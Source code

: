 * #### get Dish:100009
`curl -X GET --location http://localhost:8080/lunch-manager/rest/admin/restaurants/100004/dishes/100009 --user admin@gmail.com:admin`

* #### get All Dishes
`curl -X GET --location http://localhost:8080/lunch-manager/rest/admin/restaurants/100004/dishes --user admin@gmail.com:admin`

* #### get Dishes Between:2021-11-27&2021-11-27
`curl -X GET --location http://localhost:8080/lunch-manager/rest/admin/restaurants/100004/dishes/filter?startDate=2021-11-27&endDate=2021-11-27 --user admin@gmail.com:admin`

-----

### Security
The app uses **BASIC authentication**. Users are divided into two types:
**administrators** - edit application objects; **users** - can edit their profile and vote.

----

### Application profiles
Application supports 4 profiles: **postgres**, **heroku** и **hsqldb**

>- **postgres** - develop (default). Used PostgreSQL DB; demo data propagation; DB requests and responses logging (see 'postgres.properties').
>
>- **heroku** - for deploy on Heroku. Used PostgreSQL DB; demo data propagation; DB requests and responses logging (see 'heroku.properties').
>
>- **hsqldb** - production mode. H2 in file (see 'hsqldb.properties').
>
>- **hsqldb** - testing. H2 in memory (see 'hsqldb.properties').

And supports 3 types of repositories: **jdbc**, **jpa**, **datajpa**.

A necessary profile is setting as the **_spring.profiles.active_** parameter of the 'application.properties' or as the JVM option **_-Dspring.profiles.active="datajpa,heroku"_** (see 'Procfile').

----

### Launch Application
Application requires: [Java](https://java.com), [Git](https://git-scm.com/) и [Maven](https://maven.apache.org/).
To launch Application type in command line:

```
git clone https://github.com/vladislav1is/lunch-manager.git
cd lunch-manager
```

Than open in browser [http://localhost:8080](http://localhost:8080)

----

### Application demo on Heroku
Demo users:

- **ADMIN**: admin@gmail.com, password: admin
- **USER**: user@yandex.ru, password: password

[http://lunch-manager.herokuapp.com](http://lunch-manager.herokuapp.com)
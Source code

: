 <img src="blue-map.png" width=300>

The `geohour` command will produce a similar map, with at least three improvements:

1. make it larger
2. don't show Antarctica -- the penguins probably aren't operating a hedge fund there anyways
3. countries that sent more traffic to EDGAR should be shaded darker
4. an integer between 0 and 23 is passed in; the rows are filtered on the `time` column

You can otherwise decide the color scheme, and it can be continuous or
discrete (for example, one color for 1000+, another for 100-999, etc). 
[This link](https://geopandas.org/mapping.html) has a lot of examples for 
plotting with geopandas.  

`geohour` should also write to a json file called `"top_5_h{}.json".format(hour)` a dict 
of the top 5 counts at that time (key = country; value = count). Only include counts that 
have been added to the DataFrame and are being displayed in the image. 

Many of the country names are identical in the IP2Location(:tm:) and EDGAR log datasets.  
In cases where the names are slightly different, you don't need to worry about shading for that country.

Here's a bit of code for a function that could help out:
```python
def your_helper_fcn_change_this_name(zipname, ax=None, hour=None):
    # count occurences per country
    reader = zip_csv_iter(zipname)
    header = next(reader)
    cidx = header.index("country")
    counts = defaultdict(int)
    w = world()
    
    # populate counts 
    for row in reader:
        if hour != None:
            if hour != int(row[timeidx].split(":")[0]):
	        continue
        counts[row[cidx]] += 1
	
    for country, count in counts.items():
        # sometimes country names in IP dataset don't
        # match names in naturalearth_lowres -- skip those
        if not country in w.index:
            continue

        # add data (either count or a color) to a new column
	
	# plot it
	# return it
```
────
Instructions to follow.
Copy out all lines of the material above in which "types" occurs.

Answer to this exercise.
The app uses **BASIC authentication**. Users are divided into two types:
And supports 3 types of repositories: **jdbc**, **jpa**, **datajpa**.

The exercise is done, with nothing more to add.